Le Comité Laïcité République alerte les laïques et les sécularistes européens sur les manœuvres en cours destinées à imposer un contrôle religieux au sein de l’UE.
Mme Federica Mogherini, haute représentante de l’Union européenne pour les affaires étrangères et la politique de sécurité, a annoncé « avec fierté » le vendredi 6 septembre 2019, devant 150 représentants de la société civile, de gouvernements et d’institutions religieuses, une initiative intitulée « Échange global sur la religion dans la société », qu’elle a présentée comme « une sorte d’Erasmus pour les acteurs de la société civile, qui travaillent sur la foi ».

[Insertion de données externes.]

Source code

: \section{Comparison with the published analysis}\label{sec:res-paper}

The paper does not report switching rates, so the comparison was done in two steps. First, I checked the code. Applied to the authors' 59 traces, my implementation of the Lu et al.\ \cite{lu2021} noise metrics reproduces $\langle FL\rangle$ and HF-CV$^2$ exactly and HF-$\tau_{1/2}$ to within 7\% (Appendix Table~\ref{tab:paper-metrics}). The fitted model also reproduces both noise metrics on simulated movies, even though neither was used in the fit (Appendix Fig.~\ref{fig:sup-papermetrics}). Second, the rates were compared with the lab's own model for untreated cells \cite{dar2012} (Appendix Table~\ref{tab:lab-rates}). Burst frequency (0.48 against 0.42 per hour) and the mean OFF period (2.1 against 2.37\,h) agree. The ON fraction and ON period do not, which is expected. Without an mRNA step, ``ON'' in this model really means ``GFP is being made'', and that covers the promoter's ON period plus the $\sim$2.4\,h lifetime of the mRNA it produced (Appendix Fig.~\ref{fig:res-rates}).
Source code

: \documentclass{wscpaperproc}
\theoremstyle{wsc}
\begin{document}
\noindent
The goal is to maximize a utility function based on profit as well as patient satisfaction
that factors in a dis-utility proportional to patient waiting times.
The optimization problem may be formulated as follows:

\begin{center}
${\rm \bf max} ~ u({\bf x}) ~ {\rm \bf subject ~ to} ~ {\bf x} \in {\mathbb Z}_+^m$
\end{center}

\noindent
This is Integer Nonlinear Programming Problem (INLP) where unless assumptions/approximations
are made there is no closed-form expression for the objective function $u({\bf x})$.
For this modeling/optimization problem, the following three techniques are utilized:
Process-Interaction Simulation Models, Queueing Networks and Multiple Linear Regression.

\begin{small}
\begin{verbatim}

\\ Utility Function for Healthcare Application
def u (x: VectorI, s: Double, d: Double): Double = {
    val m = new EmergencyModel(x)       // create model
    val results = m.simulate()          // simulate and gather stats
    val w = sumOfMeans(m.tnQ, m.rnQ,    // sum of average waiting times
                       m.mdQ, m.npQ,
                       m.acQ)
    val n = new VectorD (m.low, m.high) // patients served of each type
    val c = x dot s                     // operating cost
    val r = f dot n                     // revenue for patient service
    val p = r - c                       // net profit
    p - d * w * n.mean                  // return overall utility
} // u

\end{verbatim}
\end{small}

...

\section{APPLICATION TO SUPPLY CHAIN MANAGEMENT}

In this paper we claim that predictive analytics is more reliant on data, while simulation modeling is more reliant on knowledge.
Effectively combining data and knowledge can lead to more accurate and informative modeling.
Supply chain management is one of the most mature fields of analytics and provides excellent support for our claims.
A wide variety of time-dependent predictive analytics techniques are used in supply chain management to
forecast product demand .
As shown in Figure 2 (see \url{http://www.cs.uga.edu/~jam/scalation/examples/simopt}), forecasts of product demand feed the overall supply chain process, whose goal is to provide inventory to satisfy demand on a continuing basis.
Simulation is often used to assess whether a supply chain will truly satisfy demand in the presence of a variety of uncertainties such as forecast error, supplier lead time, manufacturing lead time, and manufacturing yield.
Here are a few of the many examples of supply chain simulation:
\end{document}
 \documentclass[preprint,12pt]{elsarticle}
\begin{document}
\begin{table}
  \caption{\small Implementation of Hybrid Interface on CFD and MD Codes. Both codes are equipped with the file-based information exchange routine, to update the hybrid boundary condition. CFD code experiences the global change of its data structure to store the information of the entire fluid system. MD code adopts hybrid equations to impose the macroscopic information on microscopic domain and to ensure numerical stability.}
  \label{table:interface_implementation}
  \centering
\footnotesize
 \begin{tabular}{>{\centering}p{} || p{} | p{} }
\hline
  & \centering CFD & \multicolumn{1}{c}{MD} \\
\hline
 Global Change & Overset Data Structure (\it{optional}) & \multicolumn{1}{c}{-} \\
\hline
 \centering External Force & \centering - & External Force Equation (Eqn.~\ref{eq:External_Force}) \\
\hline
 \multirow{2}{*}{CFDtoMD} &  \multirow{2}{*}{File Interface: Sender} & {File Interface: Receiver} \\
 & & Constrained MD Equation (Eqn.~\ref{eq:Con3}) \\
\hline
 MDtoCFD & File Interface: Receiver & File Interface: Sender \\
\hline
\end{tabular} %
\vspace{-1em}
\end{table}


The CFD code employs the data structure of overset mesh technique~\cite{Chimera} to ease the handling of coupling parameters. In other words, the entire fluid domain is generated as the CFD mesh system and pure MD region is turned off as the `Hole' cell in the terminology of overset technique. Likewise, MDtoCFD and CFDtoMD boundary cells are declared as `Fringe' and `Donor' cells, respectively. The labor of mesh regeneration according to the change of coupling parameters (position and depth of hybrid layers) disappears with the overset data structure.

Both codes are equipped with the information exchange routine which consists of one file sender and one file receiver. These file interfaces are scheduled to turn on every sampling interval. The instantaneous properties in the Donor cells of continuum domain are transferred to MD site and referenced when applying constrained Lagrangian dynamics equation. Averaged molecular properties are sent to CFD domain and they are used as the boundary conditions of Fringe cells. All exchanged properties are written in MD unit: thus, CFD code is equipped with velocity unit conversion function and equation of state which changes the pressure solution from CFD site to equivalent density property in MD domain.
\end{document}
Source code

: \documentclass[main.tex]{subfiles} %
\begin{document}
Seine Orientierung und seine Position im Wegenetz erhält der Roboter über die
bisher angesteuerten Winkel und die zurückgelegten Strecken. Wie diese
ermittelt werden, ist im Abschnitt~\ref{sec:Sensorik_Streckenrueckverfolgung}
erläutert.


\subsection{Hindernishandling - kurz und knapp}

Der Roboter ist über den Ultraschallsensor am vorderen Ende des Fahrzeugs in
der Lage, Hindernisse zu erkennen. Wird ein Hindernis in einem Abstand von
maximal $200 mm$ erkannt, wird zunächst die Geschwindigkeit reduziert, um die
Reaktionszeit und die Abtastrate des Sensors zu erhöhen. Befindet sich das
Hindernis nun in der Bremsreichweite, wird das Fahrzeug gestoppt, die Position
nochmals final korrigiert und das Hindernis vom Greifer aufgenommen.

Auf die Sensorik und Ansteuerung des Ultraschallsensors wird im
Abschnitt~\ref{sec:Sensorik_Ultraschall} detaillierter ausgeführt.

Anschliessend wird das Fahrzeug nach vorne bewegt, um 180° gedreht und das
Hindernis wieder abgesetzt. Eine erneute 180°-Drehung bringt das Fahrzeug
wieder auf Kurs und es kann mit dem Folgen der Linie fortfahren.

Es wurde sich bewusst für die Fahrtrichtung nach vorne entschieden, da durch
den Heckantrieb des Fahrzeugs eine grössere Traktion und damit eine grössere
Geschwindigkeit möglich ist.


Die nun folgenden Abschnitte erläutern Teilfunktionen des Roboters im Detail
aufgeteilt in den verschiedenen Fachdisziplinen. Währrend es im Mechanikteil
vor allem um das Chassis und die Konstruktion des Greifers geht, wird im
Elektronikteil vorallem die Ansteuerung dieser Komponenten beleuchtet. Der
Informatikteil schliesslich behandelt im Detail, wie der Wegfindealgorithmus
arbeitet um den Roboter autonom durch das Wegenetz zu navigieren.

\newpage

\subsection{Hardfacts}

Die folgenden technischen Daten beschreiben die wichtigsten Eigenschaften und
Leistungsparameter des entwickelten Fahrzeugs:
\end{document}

Ce programme a pour but de « favoriser les exemples de coexistence entre les peuples de différentes religions dans des sociétés plurielles » et de créer un réseau de personnes et d’associations « qui travaillent sur le thème de la foi et de l’inclusion sociale » (on notera le rapprochement surprenant entre les deux notions).
Cette annonce a fait l’effet d’une bombe et l’onde de choc qu’elle a créée ne s’atténuera pas de sitôt. D’autant qu’il s’agit d’aller très vite, pour une mise en place dès 2020, en consacrant à ce projet 1,5 millions d’euros immédiatement. On notera d’ailleurs que ces financements et tous ceux qui suivraient concernent seulement les croyants, au détriment des autres Européens, lésés par ces dépenses.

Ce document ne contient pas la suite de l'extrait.